CBT approaches to prolonged or complex grief

CBT based models have been developed or modified to treat grief and complex grief reactions. Malkinson and Ellis's (2000) Rational Emotive Behaviour Therapy model for grief targets ‘irrational beliefs’, teaching clients to practice more adaptive thinking about their loss and to re-organise their life to maintain bonds with the deceased and improve the ability to function (Malkinson, 2010).

A number of the components of current cognitive behavioural therapy (CBT)-based prolonged complex grief treatments are derived from other disorder-specific protocols, such as PTSD (Shear et al., 2005).
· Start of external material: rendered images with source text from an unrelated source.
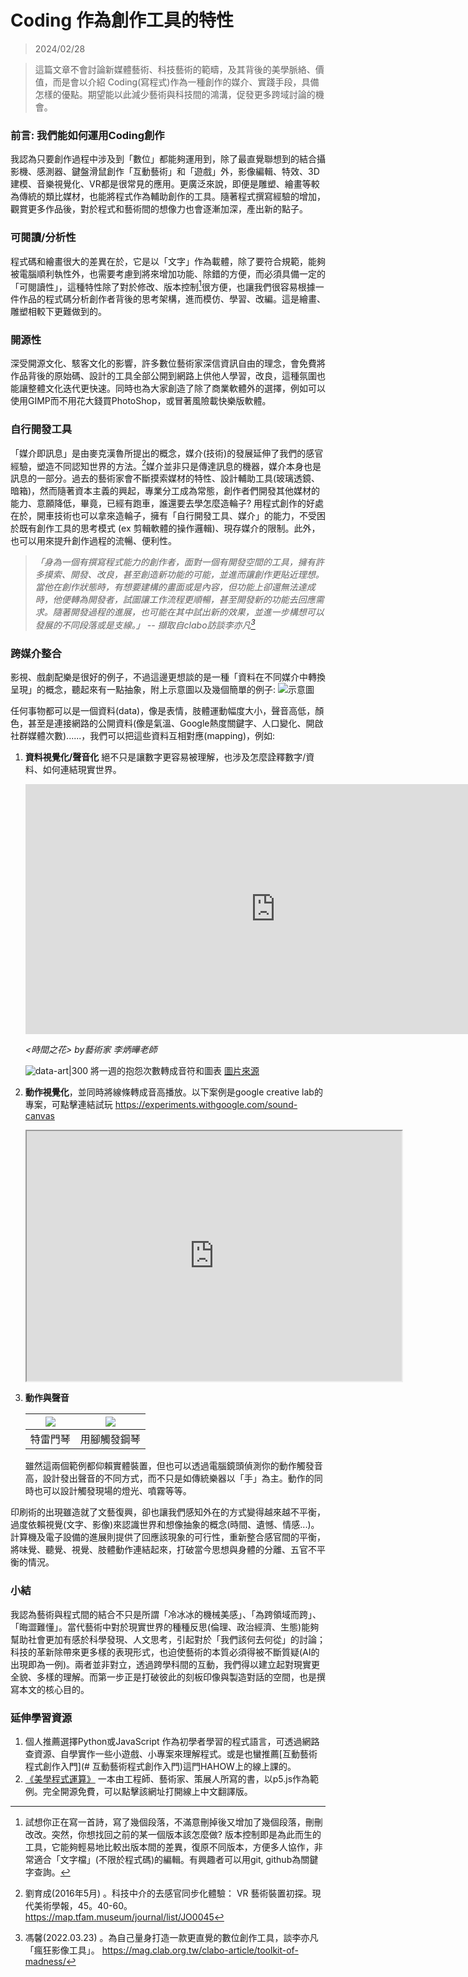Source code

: # Coding 作為創作工具的特性
> 2024/02/28

> 這篇文章不會討論新媒體藝術、科技藝術的範疇，及其背後的美學脈絡、價值，而是會以介紹 Coding(寫程式)作為一種創作的媒介、實踐手段，具備怎樣的優點。期望能以此減少藝術與科技間的鴻溝，促發更多跨域討論的機會。


###  前言: 我們能如何運用Coding創作
我認為只要創作過程中涉及到「數位」都能夠運用到，除了最直覺聯想到的結合攝影機、感測器、鍵盤滑鼠創作「互動藝術」和「遊戲」外，影像編輯、特效、3D建模、音樂視覺化、VR都是很常見的應用。更廣泛來說，即便是雕塑、繪畫等較為傳統的類比媒材，也能將程式作為輔助創作的工具。隨著程式撰寫經驗的增加，觀賞更多作品後，對於程式和藝術間的想像力也會逐漸加深，產出新的點子。


### 可閱讀/分析性
程式碼和繪畫很大的差異在於，它是以「文字」作為載體，除了要符合規範，能夠被電腦順利執性外，也需要考慮到將來增加功能、除錯的方便，而必須具備一定的「可閱讀性」，這種特性除了對於修改、版本控制[^1]很方便，也讓我們很容易根據一件作品的程式碼分析創作者背後的思考架構，進而模仿、學習、改編。這是繪畫、雕塑相較下更難做到的。


### 開源性
深受開源文化、駭客文化的影響，許多數位藝術家深信資訊自由的理念，會免費將作品背後的原始碼、設計的工具全部公開到網路上供他人學習，改良，這種氛圍也能讓整體文化迭代更快速。同時也為大家創造了除了商業軟體外的選擇，例如可以使用GIMP而不用花大錢買PhotoShop，或冒著風險載快樂版軟體。


### 自行開發工具
「媒介即訊息」是由麥克漢魯所提出的概念，媒介(技術)的發展延伸了我們的感官經驗，塑造不同認知世界的方法。[^2]媒介並非只是傳達訊息的機器，媒介本身也是訊息的一部分。過去的藝術家會不斷摸索媒材的特性、設計輔助工具(玻璃透鏡、暗箱)，然而隨著資本主義的興起，專業分工成為常態，創作者們開發其他媒材的能力、意願降低，畢竟，已經有跑車，誰還要去學怎麼造輪子? 用程式創作的好處在於，開車技術也可以拿來造輪子，擁有「自行開發工具、媒介」的能力，不受困於既有創作工具的思考模式 (ex 剪輯軟體的操作邏輯)、現存媒介的限制。此外，也可以用來提升創作過程的流暢、便利性。


> *「身為一個有撰寫程式能力的創作者，面對一個有開發空間的工具，擁有許多摸索、開發、改良，甚至創造新功能的可能，並進而讓創作更貼近理想。當他在創作狀態時，有想要建構的畫面或是內容，但功能上卻還無法達成時，他便轉為開發者，試圖讓工作流程更順暢，甚至開發新的功能去回應需求。隨著開發過程的進展，也可能在其中試出新的效果，並進一步構想可以發展的不同段落或是支線。」  -- 擷取自clabo訪談李亦凡[^3]* 






### 跨媒介整合
影視、戲劇配樂是很好的例子，不過這邊更想談的是一種「資料在不同媒介中轉換呈現」的概念，聽起來有一點抽象，附上示意圖以及幾個簡單的例子:
![示意圖](diagram.png)




任何事物都可以是一個資料(data)，像是表情，肢體運動幅度大小，聲音高低，顏色，甚至是連接網路的公開資料(像是氣溫、Google熱度關鍵字、人口變化、開啟社群媒體次數)......，我們可以把這些資料互相對應(mapping)，例如:




1. **資料視覺化/聲音化**
    絕不只是讓數字更容易被理解，也涉及怎麼詮釋數字/資料、如何連結現實世界。
    <iframe width="800" height="400" src="https://www.youtube.com/embed/6aLjk0Zs5Vc?si=TsL_LedDDdoZCWfP&amp;start=40" title="YouTube video player" frameborder="0" allow="accelerometer; autoplay; clipboard-write; encrypted-media; gyroscope; picture-in-picture; web-share" allowfullscreen></iframe>    
    
    <br/>
    
    *<時間之花> by藝術家 李炳曄老師*


    ![data-art|300](dataArt.png)
    將一週的抱怨次數轉成音符和圖表 [圖片來源](http://www.dear-data.com/theproject)




2. **動作視覺化**，並同時將線條轉成音高播放。以下案例是google creative lab的專案，可點擊連結試玩
    https://experiments.withgoogle.com/sound-canvas
    <iframe width="600" height="400" src="https://lh3.googleusercontent.com/B7OBFFbwDCMaC4Z5CyiMGYen5SIRfHVKG2k1APhj9E5eLNViKATnJ2lLa8V1anw4-Aj4zlpUlsn9owflx6QTe1pELInZCQ" style="width=450px; height=300px"></iframe>
       


   
3. **動作與聲音**


    |![](特雷門琴.gif)|![](ground-piano.jpg)|
    |:-:|:-:|
    |特雷門琴|用腳觸發鋼琴|
    
    雖然這兩個範例都仰賴實體裝置，但也可以透過電腦鏡頭偵測你的動作觸發音高，設計發出聲音的不同方式，而不只是如傳統樂器以「手」為主。動作的同時也可以設計觸發現場的燈光、噴霧等等。




印刷術的出現雖造就了文藝復興，卻也讓我們感知外在的方式變得越來越不平衡，過度依賴視覺(文字、影像)來認識世界和想像抽象的概念(時間、遺憾、情感...)。計算機及電子設備的進展則提供了回應該現象的可行性，重新整合感官間的平衡，將味覺、聽覺、視覺、肢體動作連結起來，打破當今思想與身體的分離、五官不平衡的情況。








### 小結
我認為藝術與程式間的結合不只是所謂「冷冰冰的機械美感」、「為跨領域而跨」、「晦澀難懂」。當代藝術中對於現實世界的種種反思(倫理、政治經濟、生態)能夠幫助社會更加有感於科學發現、人文思考，引起對於「我們該何去何從」的討論；科技的革新除帶來更多樣的表現形式，也迫使藝術的本質必須得被不斷質疑(AI的出現即為一例)。兩者並非對立，透過跨學科間的互動，我們得以建立起對現實更全貌、多樣的理解。而第一步正是打破彼此的刻板印像與製造對話的空間，也是撰寫本文的核心目的。




### 延伸學習資源
1. 個人推薦選擇Python或JavaScript 作為初學者學習的程式語言，可透過網路查資源、自學實作一些小遊戲、小專案來理解程式。或是也蠻推薦[互動藝術程式創作入門](# 互動藝術程式創作入門)這門HAHOW上的線上課的。
2. [《美學程式運算》](https://openhumanitiespress.org/books/download/Soon-Cox_2020_Aesthetic-Programming.pdf)
	一本由工程師、藝術家、策展人所寫的書，以p5.js作為範例。完全開源免費，可以點擊該網址打開線上中文翻譯版。
	


[^1]:試想你正在寫一首詩，寫了幾個段落，不滿意刪掉後又增加了幾個段落，刪刪改改。突然，你想找回之前的某一個版本該怎麼做? 版本控制即是為此而生的工具，它能夠輕易地比較出版本間的差異，復原不同版本，方便多人協作，非常適合「文字檔」(不限於程式碼)的編輯。有興趣者可以用git, github為關鍵字查詢。
[^2]: 劉育成(2016年5月) 。科技中介的去感官同步化體驗： VR 藝術裝置初探。現代美術學報，45。40-60。
	 https://map.tfam.museum/journal/list/JO0045
     
[^3]: 馮馨(2022.03.23) 。為自己量身打造一款更直覺的數位創作工具，談李亦凡「瘋狂影像工具」。
	https://mag.clab.org.tw/clabo-article/toolkit-of-madness/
Imaginal exposure is an established CBT treatment technique for PTSD (Foa and Cahill, 2001) and has proven to be useful in the treatment of prolonged complex grief when the moment of death is the most distressing experience for the bereaved individual. In prolonged complex grief work with veterans, imaginal exposure has been used to encourage patients to engage with difficult memories to learn that they can tolerate the emotion associated with remembering (Steenkamp et al., 2011).

Shear and colleagues (2005) have designed a manualized complicated grief treatment (CGT) integrating elements of interpersonal psychotherapy for depression and elements of CBT for PTSD. The model incorporates concepts from Stroebe and Schut's (1999) dual processing model and addresses restoration tasks and adjustment to the loss.

Boelan and colleagues (2006) have developed a CBT-based treatment for complicated grief, which combines exposure therapy and cognitive restructuring components. The Boelan treatment has three core aims: to elaborate and integrate the loss into the individual's autobiographical knowledge base, modify negative global beliefs and misinterpretations of grief reactions, and target anxious and depressive avoidance strategies. Shear's complicated grief treatment and Boelan's CBT-based complicated grief treatment have been demonstrated to be effective in alleviating symptoms in randomized controlled trials (Shear et al., 2005; Boelan et al., 2007).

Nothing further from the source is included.